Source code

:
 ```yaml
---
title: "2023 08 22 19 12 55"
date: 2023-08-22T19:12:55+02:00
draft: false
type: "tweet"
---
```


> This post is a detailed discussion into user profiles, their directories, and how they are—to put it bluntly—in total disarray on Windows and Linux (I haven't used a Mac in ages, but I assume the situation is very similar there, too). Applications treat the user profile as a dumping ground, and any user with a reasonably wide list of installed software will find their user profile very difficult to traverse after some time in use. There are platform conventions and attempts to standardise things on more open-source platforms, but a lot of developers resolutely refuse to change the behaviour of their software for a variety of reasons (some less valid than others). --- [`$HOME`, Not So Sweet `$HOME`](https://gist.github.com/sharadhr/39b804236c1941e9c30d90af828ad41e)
□ □ □ □ □
Return every entry above with nothing altered.

- [EXPECTED OUTPUT]:
Source code

:
 ```yaml
---
title: "2023 08 22 19 12 55"
date: 2023-08-22T19:12:55+02:00
draft: false
type: "tweet"
---
```


> This post is a detailed discussion into user profiles, their directories, and how they are—to put it bluntly—in total disarray on Windows and Linux (I haven't used a Mac in ages, but I assume the situation is very similar there, too). Applications treat the user profile as a dumping ground, and any user with a reasonably wide list of installed software will find their user profile very difficult to traverse after some time in use. There are platform conventions and attempts to standardise things on more open-source platforms, but a lot of developers resolutely refuse to change the behaviour of their software for a variety of reasons (some less valid than others). --- [`$HOME`, Not So Sweet `$HOME`](https://gist.github.com/sharadhr/39b804236c1941e9c30d90af828ad41e)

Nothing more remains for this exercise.